The human nose can detect more than 1 trillion different smells, according to new research – suggesting we are much better at telling odours apart than we previously thought.
The study published in the journal Science claims the human olfactory system can detect many more smells than the longstanding received wisdom of 10,000.
Keller’s team created odours with varying degrees of similarity and tested if subjects could spot the difference. They used a collection of 128 different chemicals to concoct three groups of odours containing 10, 20 or 30 different components.
For each group, they created odours with the same number of components but a different composition, thereby varying the degree of similarity between pairs of odours.
Three vials were then given to each participant – two bearing the same odour, and one containing a different odour with the same number of components, but a different degree of similarity.

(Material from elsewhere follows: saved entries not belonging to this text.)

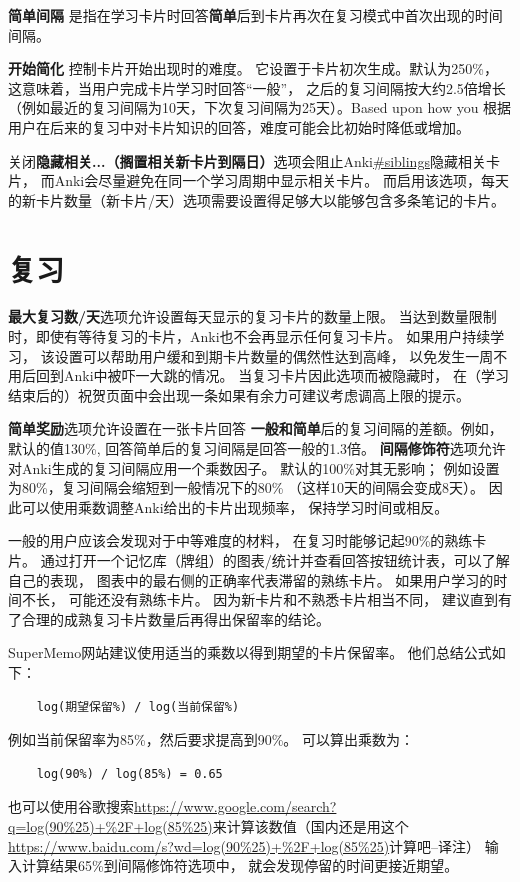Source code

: \documentclass[a4paper]{book}
\begin{document}
\textbf{简单间隔} 是指在学习卡片时回答\textbf{简单}后到卡片再次在复习模式中首次出现的时间间隔。

\textbf{开始简化} 控制卡片开始出现时的难度。 它设置于卡片初次生成。默认为250\%， 这意味着，当用户完成卡片学习时回答“一般”， 之后的复习间隔按大约2.5倍增长 （例如最近的复习间隔为10天，下次复习间隔为25天）。Based upon how you 根据用户在后来的复习中对卡片知识的回答，难度可能会比初始时降低或增加。

关闭\textbf{隐藏相关...（搁置相关新卡片到隔日）}选项会阻止Anki\url{#siblings}隐藏相关卡片， 而Anki会尽量避免在同一个学习周期中显示相关卡片。 而启用该选项，每天的新卡片数量（新卡片/天）选项需要设置得足够大以能够包含多条笔记的卡片。

\section{复习}
\textbf{最大复习数/天}选项允许设置每天显示的复习卡片的数量上限。 当达到数量限制时，即使有等待复习的卡片，Anki也不会再显示任何复习卡片。 如果用户持续学习， 该设置可以帮助用户缓和到期卡片数量的偶然性达到高峰， 以免发生一周不用后回到Anki中被吓一大跳的情况。 当复习卡片因此选项而被隐藏时， 在（学习结束后的）祝贺页面中会出现一条如果有余力可建议考虑调高上限的提示。

\textbf{简单奖励}选项允许设置在一张卡片回答
\textbf{一般和简单}后的复习间隔的差额。例如，默认的值130\%, 回答简单后的复习间隔是回答一般的1.3倍。
\textbf{间隔修饰符}选项允许对Anki生成的复习间隔应用一个乘数因子。 默认的100\%对其无影响； 例如设置为80\%，复习间隔会缩短到一般情况下的80\% （这样10天的间隔会变成8天）。 因此可以使用乘数调整Anki给出的卡片出现频率， 保持学习时间或相反。

一般的用户应该会发现对于中等难度的材料， 在复习时能够记起90\%的熟练卡片。 通过打开一个记忆库（牌组）的图表/统计并查看回答按钮统计表，可以了解自己的表现， 图表中的最右侧的正确率代表滞留的熟练卡片。 如果用户学习的时间不长， 可能还没有熟练卡片。 因为新卡片和不熟悉卡片相当不同， 建议直到有了合理的成熟复习卡片数量后再得出保留率的结论。

SuperMemo网站建议使用适当的乘数以得到期望的卡片保留率。 他们总结公式如下：

\begin{shaded}\begin{verbatim}
	log(期望保留%) / log(当前保留%)
	\end{verbatim}\end{shaded}
例如当前保留率为85\%，然后要求提高到90\%。 可以算出乘数为：

\begin{shaded}\begin{verbatim}
	log(90%) / log(85%) = 0.65
	\end{verbatim}\end{shaded}
也可以使用谷歌搜索\url{https://www.google.com/search?q=log(90%25)+%2F+log(85%25)}来计算该数值（国内还是用这个\url{https://www.baidu.com/s?wd=log(90%25)+%2F+log(85%25)}计算吧--译注）
	输入计算结果65\%到间隔修饰符选项中， 就会发现停留的时间更接近期望。
	
\end{document}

They were then asked to inhale and decide which was the odd one out.
Analysing the results from 26 participants, each of whom compared in total 264 pairs of odours with varying degrees of similarity, the team found that the greater the degree of overlap in their composition, the harder it was for participants to tell two odours apart. No one could discriminate odours with more than 90% of overlap, although at least half of the participants could tell odours apart when the degree of overlap was less than 75%.
The original study (Bushdidi, C., Magnasco, M.O., Vosshalli, L.B., & Keller, A. 2014. Humanc can discriminate more than 1 trillions olfactory stimuli. Science 343: 1370-137) can be found on Science‘s website.